On Thu, Oct 24, 2013 at 10:17:10AM +0200, address@hidden wrote:
> Op Do, 24 oktober, 2013 8:03 am schreef Yann Dirson:
> > On Thu, Oct 24, 2013 at 12:14:50AM +0200, Yann Dirson wrote:
> >
> >>> In Shokidoki I don't really change the size of the board, but just
> >>> use a smaller part of it. I used a board with a rim of 'edge guards'
> >>> around it that made off-board squares inaccessible, and just put two
> >>> more rings of edge guards inside the 9x9 area. Note that this also
> >>> gets the promotion zone right for mini-Shogi. I don't know if a
> >>> similar thing could be done with GNU Shogi; I never looked at its data
> >>> structures.
> >>
> >> It's quite similar indeed, that could work, and avoid to change things
> >> like direc and max_steps - good point.
> >
> > On second thought, it is only that simple for odd board sizes, for
> > eg. Judkins Shogi it would imply asymetric promotion zones - but may still
> > be doable, didn't check.
> 
> Indeed.
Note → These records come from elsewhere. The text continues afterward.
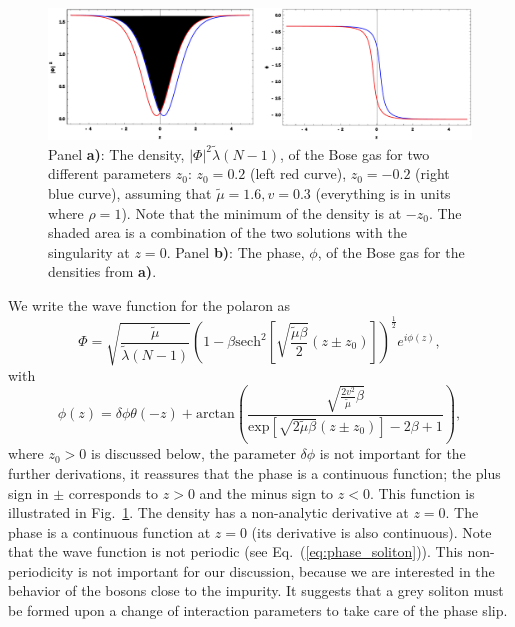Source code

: \documentclass[twocolumn,amsmath,amssymb,showpacs,prl,superscriptaddress,aps]{revtex4-1}
\begin{document}
 \begin{figure}
 \centerline{\includegraphics[scale=0.45]{figure1appendix.pdf}}
 \caption{Panel {\bf a)}: The density, $|\Phi|^2 \tilde \lambda (N-1)$, of the Bose gas for two different parameters $z_0$: $z_0=0.2$ (left red curve), $z_0=-0.2$ (right blue curve), 
 assuming that $\tilde \mu=1.6, v=0.3$ (everything is in units where $\rho=1$). 
 Note that the minimum of the density is at $-z_0$. The shaded area is a combination of the two solutions with the singularity at $z=0$. Panel {\bf b)}: The phase, $\phi$, of the Bose gas for the densities from {\bf a)}.}
 \label{fig:Fig1}
 \end{figure}

We write the wave function for the polaron as
\begin{equation}
\Phi=\sqrt{\frac{\tilde \mu}{\tilde \lambda (N-1)}}\left(1-\beta \mathrm{sech}^2\left[\sqrt{\frac{\tilde\mu\beta}{2}}(z\pm z_0)\right]\right)^{\frac{1}{2}}e^{i\phi(z)},
\end{equation}
with 
\begin{equation}
\phi(z)=\delta \phi \theta(-z)+\mathrm{arctan}\left(\frac{\sqrt{\frac{2 v^2}{\tilde \mu}\beta}}{\mathrm{exp}\left[\sqrt{2\tilde \mu\beta}(z\pm z_0)\right]-2\beta+1}\right),
\label{eq:phase_soliton}
\end{equation}
where $z_0>0$ is discussed below, the parameter $\delta \phi$ is not important for the further derivations, it reassures that the phase is a continuous function;
the plus sign in $\pm$ corresponds to $z>0$ and the minus sign to $z<0$. This function is illustrated in Fig.~\ref{fig:Fig1}. 
The density has a non-analytic derivative at $z=0$. The phase is a continuous function at $z=0$ (its derivative is also continuous).
Note that the wave function is not periodic (see Eq.~(\ref{eq:phase_soliton})). This non-periodicity is not important 
for our discussion, because we are interested in the behavior of the bosons close to the impurity. It suggests that a grey soliton
must be formed upon a change of interaction parameters to take care of the phase slip.
\end{document}
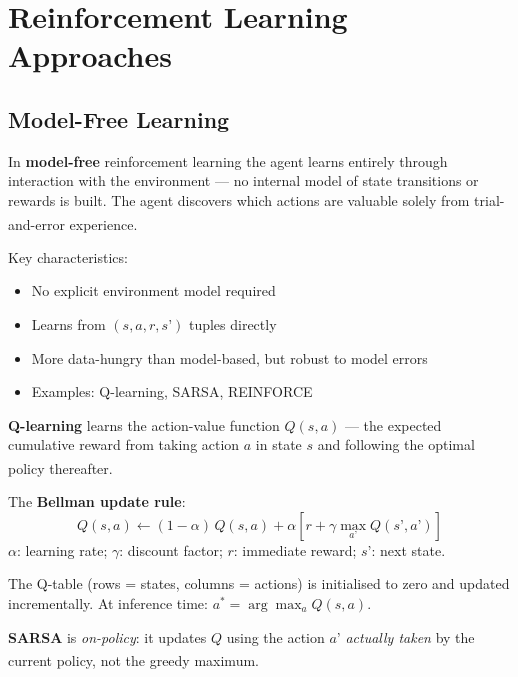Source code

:     \section{Reinforcement Learning Approaches}

    \subsection{Model-Free Learning}
    \begin{tcbitemize}[ skin=sectionraster ]

    \tcbitem[title=Model-Free RL, raster multicolumn=3]
    In \textbf{model-free} reinforcement learning the agent learns entirely through
    interaction with the environment --- no internal model of state transitions or
    rewards is built. The agent discovers which actions are valuable solely from
    trial-and-error experience.\textsuperscript{\cite[][p.~348]{hurbansGrokkingArtificialIntelligence2020}}

    Key characteristics:
    \begin{itemize}
        \item No explicit environment model required
        \item Learns from $(s, a, r, s’)$ tuples directly
        \item More data-hungry than model-based, but robust to model errors
        \item Examples: Q-learning, SARSA, REINFORCE
    \end{itemize}

    \tcbitem[title=The Q-Learning Update, raster multicolumn=3]
    \textbf{Q-learning} learns the action-value function $Q(s,a)$ --- the expected
    cumulative reward from taking action $a$ in state $s$ and following the
    optimal policy thereafter.\textsuperscript{\cite[][pp.~335--340]{hurbansGrokkingArtificialIntelligence2020}}

    The \textbf{Bellman update rule}:
    \begin{equation}
        Q(s,a) \leftarrow (1{-}\alpha)\,Q(s,a)
                 + \alpha\!\left[r + \gamma \max_{a’} Q(s’,a’)\right]
    \end{equation}
    $\alpha$: learning rate; $\gamma$: discount factor; $r$: immediate reward;
    $s’$: next state.

    The Q-table (rows = states, columns = actions) is initialised to zero and
    updated incrementally. At inference time: $a^* = \arg\max_a Q(s,a)$.

    \tcbitem[title={SARSA: On-Policy TD Control}, raster multicolumn=3]
    \textbf{SARSA} is \emph{on-policy}: it updates $Q$ using the action $a’$
    \emph{actually taken} by the current policy, not the greedy
    maximum.\textsuperscript{\cite[][Ch.~6]{suttonReinforcementLearningIntroduction2018}}


\end{tcbitemize}
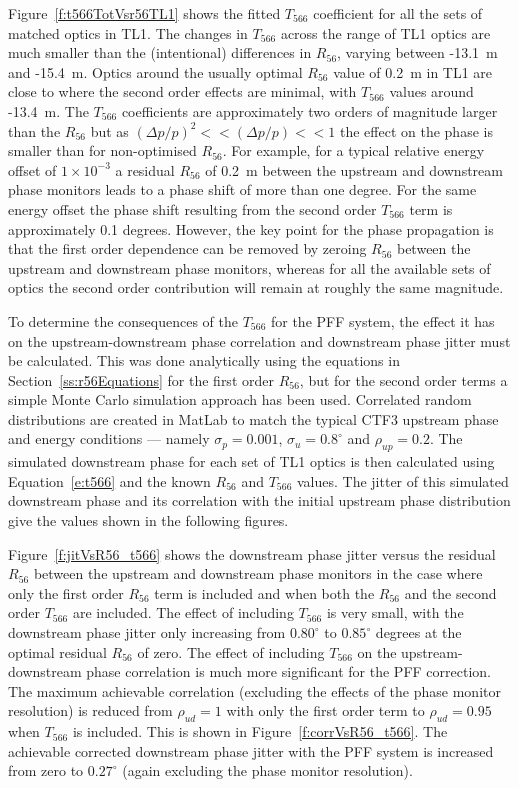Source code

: Figure~\ref{f:t566TotVsr56TL1} shows the fitted \(T_{566}\) coefficient for all the sets of matched optics in TL1. The changes in \(T_{566}\) across the range of TL1 optics are much smaller than the (intentional) differences in \(R_{56}\), varying between -13.1~m and -15.4~m. Optics around the usually optimal \(R_{56}\) value of 0.2~m in TL1  are close to where the second order effects are minimal, with \(T_{566}\) values around -13.4~m. The \(T_{566}\) coefficients are approximately two orders of magnitude larger than the \(R_{56}\) but as \(\left(\Delta p / p\right)^2 << \left(\Delta p / p\right) << 1\) the effect on the phase is smaller than for non-optimised \(R_{56}\). For example, for a typical relative energy offset of \(1 \times 10^{-3}\) a residual \(R_{56}\) of 0.2~m between the upstream and downstream phase monitors leads to a phase shift of more than one degree. For the same energy offset the phase shift resulting from the second order \(T_{566}\) term is approximately 0.1 degrees. However, the key point for the phase propagation is that the first order dependence can be removed by zeroing \(R_{56}\) between the upstream and downstream phase monitors, whereas for all the available sets of optics the second order contribution will remain at roughly the same magnitude.


To determine the consequences of the \(T_{566}\) for the PFF system, the effect it has on the upstream-downstream phase correlation and downstream phase jitter must be calculated. This was done analytically using the equations in Section~\ref{ss:r56Equations} for the first order \(R_{56}\), but for the second order terms a simple Monte Carlo simulation approach has been used. Correlated random distributions are created in MatLab to match the typical CTF3 upstream phase and energy conditions --- namely \(\sigma_p = 0.001\), \(\sigma_u = 0.8^\circ\) and \(\rho_{up} = 0.2\). The simulated downstream phase for each set of TL1 optics is then calculated using Equation~\ref{e:t566} and the known \(R_{56}\) and \(T_{566}\) values. The jitter of this simulated downstream phase and its correlation with the initial upstream phase distribution give the values shown in the following figures.

Figure~\ref{f:jitVsR56_t566} shows the downstream phase jitter versus the residual \(R_{56}\) between the upstream and downstream phase monitors in the case where only the first order \(R_{56}\) term is included and when both the \(R_{56}\) and the second order \(T_{566}\) are included. The effect of including \(T_{566}\) is very small, with the downstream phase jitter only increasing from \(0.80^\circ\) to \(0.85^\circ\) degrees at the optimal residual \(R_{56}\) of zero. The effect of including \(T_{566}\) on the upstream-downstream phase correlation is much more significant for the PFF correction. The maximum achievable correlation (excluding the effects of the phase monitor resolution) is reduced from \(\rho_{ud} = 1\) with only the first order term to \(\rho_{ud} = 0.95\) when \(T_{566}\) is included. This is shown in Figure~\ref{f:corrVsR56_t566}.  The achievable corrected downstream phase jitter with the PFF system is increased from zero to \(0.27^\circ\) (again excluding the phase monitor resolution). 


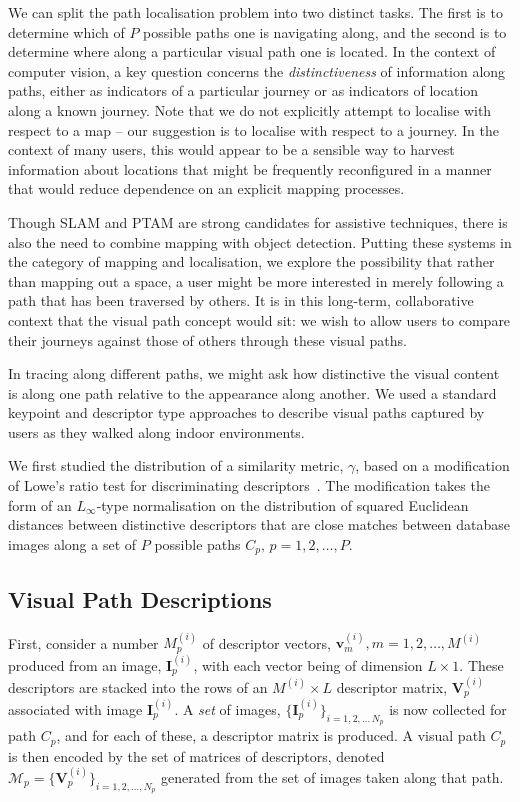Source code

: We can split the path localisation problem into two distinct tasks.  The first is to determine which of $P$ possible paths one is navigating along, and the second is to determine where along a particular visual path one is located.  In the context of computer vision, a key question concerns the {\it distinctiveness} of information along paths, either as indicators of a particular journey or as indicators of location along a known journey.  Note that we do not explicitly attempt to localise with respect to a map -- our suggestion is to localise with respect to a journey.  In the context of many users, this would appear to be a sensible way to harvest information about locations that might be frequently reconfigured in a manner that would reduce dependence on an explicit mapping processes.

Though SLAM and PTAM are strong candidates for assistive techniques, there is also the need to combine mapping with object detection.  Putting these systems in the category of mapping and localisation, we explore the possibility that rather than mapping out a space, a user might be more interested in merely following a path that has been traversed by others.  It is in this long-term, collaborative context that the visual path concept would sit: we wish to allow users to compare their journeys against those of others through these visual paths.

In tracing along different paths, we might ask how distinctive the visual content is along one path relative to the appearance along another. We used a standard keypoint and descriptor type approaches to describe visual paths captured by users as they walked along indoor environments.

We first studied the distribution of a similarity metric, $\gamma$, based on a modification of Lowe's ratio test for discriminating descriptors~\cite{Lowe2004}. The modification takes the form of an $L_{\infty}$-type normalisation on the distribution of squared Euclidean distances between distinctive descriptors that are close matches between database images along a set of $P$ possible paths $C_p,\,p=1,2,\ldots, P$.

\subsection{Visual Path Descriptions} First, consider a number $M_p^{(i)}$ of descriptor vectors, $\mathbf{v}_m^{(i)}, m=1,2,\ldots,M^{(i)}$ produced from an image, $\mathbf{I}^{(i)}_p$, with each vector being of  dimension $L \times 1$.  These descriptors are stacked into the rows of an $M^{(i)}\times L$ descriptor matrix, $\mathbf{V}^{(i)}_p$ associated with image $\mathbf{I}^{(i)}_p$.  A {\it set} of images, $\lbrace \mathbf{I}^{(i)}_p\rbrace_{i=1,2,\ldots\,N_p}$ is now collected for path $C_p$, and for each of these, a descriptor matrix is produced.  A visual path $C_p$ is then encoded by the set of matrices of descriptors, denoted $\mathcal{M}_p=\lbrace \mathbf{V}^{(i)}_p \rbrace_{i=1,2,\ldots,N_p}$ generated from the set of images taken along that path.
Fortunately Shokidoki does not test for promotion by rank number,
> but uses a board size table, which for each square contains a bitmap to
> specify which group of (colored) piece types can promote there, and which
> group of piece types must promote there (the groups being {P,L}, {N},
> {S,B,R} and {G,K,+P,+L,+N,+S,+B,+R}). That moves the problem to the
> initialization code for filling the table, where speed is no concern at
> all. So Judkins was quite easy there too, I just assume a zone width of
> board_height/3 (rounded down) for deciding whether a square is inside the
> zone. I use a similar system for handling promotions in HaChu.
> 
> But it is all very much dependent on what data structures the program uses
> to hold game state and to generate moves.

gnushogi maps the board in a monodimensional array.  While it looks
bit primitive, and makes move description hard to read by humans, it
does have some advantages for this promotion-zone issue :)

#define InBlackCamp(sq) ((sq) < 27)
#define InWhiteCamp(sq) ((sq) > 53)
#define InPromotionZone(side, sq) \
(((side) == black) ? InWhiteCamp(sq) : InBlackCamp(sq))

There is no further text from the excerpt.